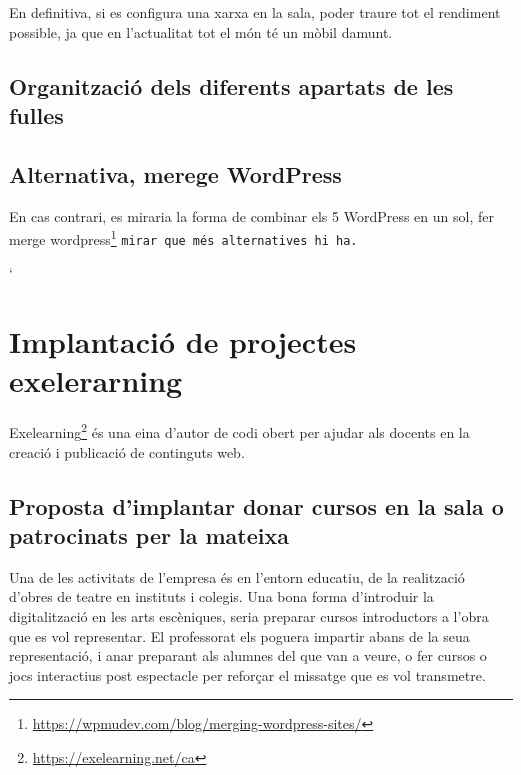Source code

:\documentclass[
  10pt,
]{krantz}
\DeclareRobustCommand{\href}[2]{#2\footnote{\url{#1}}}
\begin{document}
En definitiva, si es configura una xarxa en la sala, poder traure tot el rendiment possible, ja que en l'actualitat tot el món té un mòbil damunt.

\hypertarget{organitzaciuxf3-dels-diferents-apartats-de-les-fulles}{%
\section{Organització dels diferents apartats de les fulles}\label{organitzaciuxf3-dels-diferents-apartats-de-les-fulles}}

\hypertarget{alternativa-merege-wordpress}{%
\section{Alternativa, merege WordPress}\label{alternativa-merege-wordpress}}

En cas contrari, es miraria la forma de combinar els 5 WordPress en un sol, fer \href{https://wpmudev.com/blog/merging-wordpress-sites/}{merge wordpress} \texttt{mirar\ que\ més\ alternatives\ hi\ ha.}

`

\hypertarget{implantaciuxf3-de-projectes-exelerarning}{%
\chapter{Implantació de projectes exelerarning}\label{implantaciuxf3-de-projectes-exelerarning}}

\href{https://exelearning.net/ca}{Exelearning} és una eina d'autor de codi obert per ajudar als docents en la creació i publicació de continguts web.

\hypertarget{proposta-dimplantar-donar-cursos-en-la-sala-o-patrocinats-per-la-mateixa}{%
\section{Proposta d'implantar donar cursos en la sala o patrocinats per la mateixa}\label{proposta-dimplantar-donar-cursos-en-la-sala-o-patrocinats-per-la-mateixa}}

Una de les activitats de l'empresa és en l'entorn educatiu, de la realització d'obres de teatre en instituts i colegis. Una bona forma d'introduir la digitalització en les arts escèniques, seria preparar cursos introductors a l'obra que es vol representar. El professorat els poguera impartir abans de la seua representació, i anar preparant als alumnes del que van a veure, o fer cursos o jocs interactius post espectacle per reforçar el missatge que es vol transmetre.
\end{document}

========================================================================

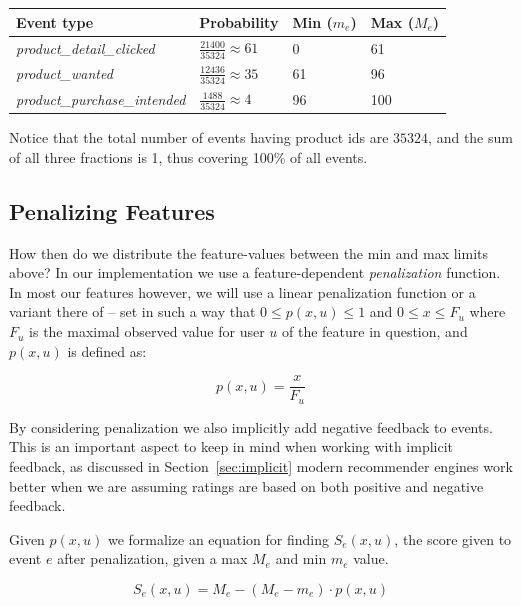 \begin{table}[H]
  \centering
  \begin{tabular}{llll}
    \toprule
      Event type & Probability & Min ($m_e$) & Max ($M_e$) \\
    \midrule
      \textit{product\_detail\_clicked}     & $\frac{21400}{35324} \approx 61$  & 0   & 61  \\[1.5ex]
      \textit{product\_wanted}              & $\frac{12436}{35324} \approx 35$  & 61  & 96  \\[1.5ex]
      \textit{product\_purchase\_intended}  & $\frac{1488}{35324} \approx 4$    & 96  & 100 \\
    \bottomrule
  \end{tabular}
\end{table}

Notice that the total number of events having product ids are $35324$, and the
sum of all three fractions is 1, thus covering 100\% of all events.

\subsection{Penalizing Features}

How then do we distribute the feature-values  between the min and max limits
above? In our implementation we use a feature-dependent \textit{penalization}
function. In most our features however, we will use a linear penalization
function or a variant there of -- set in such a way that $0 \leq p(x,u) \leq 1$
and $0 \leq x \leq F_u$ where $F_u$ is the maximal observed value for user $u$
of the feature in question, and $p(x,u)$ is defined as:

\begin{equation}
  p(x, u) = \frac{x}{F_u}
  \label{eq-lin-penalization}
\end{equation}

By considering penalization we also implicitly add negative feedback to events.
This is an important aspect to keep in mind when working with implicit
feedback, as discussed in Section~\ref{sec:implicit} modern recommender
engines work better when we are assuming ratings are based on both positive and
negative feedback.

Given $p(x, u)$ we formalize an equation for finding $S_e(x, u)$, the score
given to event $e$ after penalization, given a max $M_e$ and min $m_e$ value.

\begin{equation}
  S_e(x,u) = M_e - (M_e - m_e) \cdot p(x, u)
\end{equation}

========================================================================

Required action:
Say how many lines in the entries include the word "cursos", with no text around the number.

Answer box:
3